Tutorial: Mixed Precision#
Introduction#
In this tutorial, we will learn how to use Mixed Precision in Quark.
What is Mixed Precision Quantization?#
Mixed precision quantization involves using different precision levels for different parts of a neural network, such as using 8-bit integers for some layers while retaining higher precision (e.g., 16-bit or 32-bit floating point) for others. This approach leverages the fact that not all parts of a model are equally sensitive to quantization. By carefully selecting which parts of the model can tolerate lower precision, mixed precision quantization achieves significant computational savings while minimizing the impact on model accuracy.
Key Concepts#
Layer-wise Precision Assignment: Different layers of a neural network can have varying levels of sensitivity to quantization. Mixed precision quantization assigns precision levels to layers based on their sensitivity, optimizing both performance and accuracy.
Loss Sensitivity Analysis: A crucial step in mixed precision quantization is determining how sensitive each layer is to precision reduction. This can be done through techniques like sensitivity analysis, which measures the impact of quantization on the loss function.
Hybrid Precision Representation: By combining multiple precision formats (e.g., FP32, FP16, INT8) within a single model, mixed precision quantization maximizes computational efficiency while maintaining high accuracy where it is most needed.
Auto Mixed Precision: Quark for ONNX supports the auto mixed precision that automatically determine the precision levels for each node based on the acceptable accuracy loss defined by user.
Benefits of Mixed Precision Quantization#
Enhanced Efficiency: By using lower precision where possible, mixed precision quantization significantly reduces computational load and memory usage, leading to faster inference times and lower power consumption.
Maintained Accuracy: By selectively applying higher precision to sensitive parts of the model, mixed precision quantization minimizes the accuracy loss that typically accompanies uniform quantization.
Flexibility: Mixed precision quantization is adaptable to various types of neural networks and can be tailored to specific hardware capabilities, making it suitable for a wide range of applications.
How to enable Mixed Precision in Quark for ONNX?#
Please refer to this link for more details about how to enable Mixed Precision in configuration of Quark for ONNX.
Layer Wise Mixed Precision#
Here is a simple example of how to enable layer wise mixed precision in Quark for ONNX.

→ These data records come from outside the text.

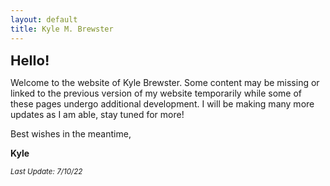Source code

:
 ```yaml
---
layout: default
title: Kyle M. Brewster
---
```


<p><strong><span style="font-size: 22px;">Hello!</span></strong></p>
<p>Welcome to the website of Kyle Brewster. Some content may be missing or linked to the previous version of my website temporarily while some of these pages undergo additional development. I will be making many more updates as I am able, stay tuned for more! &nbsp;</p>
<p>Best wishes in the meantime,</p>
<p><strong>Kyle</strong></p>
<p><em><sub>Last Update: 7/10/22</sub></em></p>
<p></p>



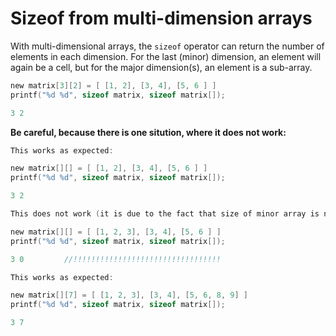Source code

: # Sizeof from multi-dimension arrays

With multi-dimensional arrays, the `sizeof` operator can return the number of elements in each dimension. For the last \(minor\) dimension, an element will again be a cell, but for the major dimension\(s\), an element is a sub-array.

```c
new matrix[3][2] = [ [1, 2], [3, 4], [5, 6 ] ]
printf("%d %d", sizeof matrix, sizeof matrix[]);

3 2
```

**Be careful, because there is one sitution, where it does not work:**

```c
This works as expected:

new matrix[][] = [ [1, 2], [3, 4], [5, 6 ] ]
printf("%d %d", sizeof matrix, sizeof matrix[]);

3 2

This does not work (it is due to the fact that size of minor array is not same for all members):

new matrix[][] = [ [1, 2, 3], [3, 4], [5, 6 ] ]
printf("%d %d", sizeof matrix, sizeof matrix[]);

3 0         //!!!!!!!!!!!!!!!!!!!!!!!!!!!!!!!!!

This works as expected:

new matrix[][7] = [ [1, 2, 3], [3, 4], [5, 6, 8, 9] ]
printf("%d %d", sizeof matrix, sizeof matrix[]);

3 7  


```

from quark.onnx import ModelQuantizer, PowerOfTwoMethod, QuantType
from quark.onnx.quantization.config.config import Config, QuantizationConfig
from typing import Dict
quant_config = QuantizationConfig(
calibrate_method=quark.onnx.PowerOfTwoMethod.NonOverflow,
quant_format=quark.onnx.VitisQuantFormat.QDQ,
activation_type=quark.onnx.VitisQuantType.QInt16,
weight_type=quark.onnx.QuantType.QInt8,
specific_tensor_precision=True,
# MixedPrecisionTensor is a dictionary in which the key is data type like int8/int16,
# and the value is a list of the names of tensors to be quantized to that data type.
extra_options={"MixedPrecisionTensor":{data_type_0:['tensor_0', 'tensor_1', 'tensor_2'],
data_type_1:['tensor_0', 'tensor_1', 'tensor_2']}}
)
config = Config(global_quant_config=quant_config)
Auto Mixed Precision#
Quark for ONNX supports Auto Mixed Precision, which will follow the steps below.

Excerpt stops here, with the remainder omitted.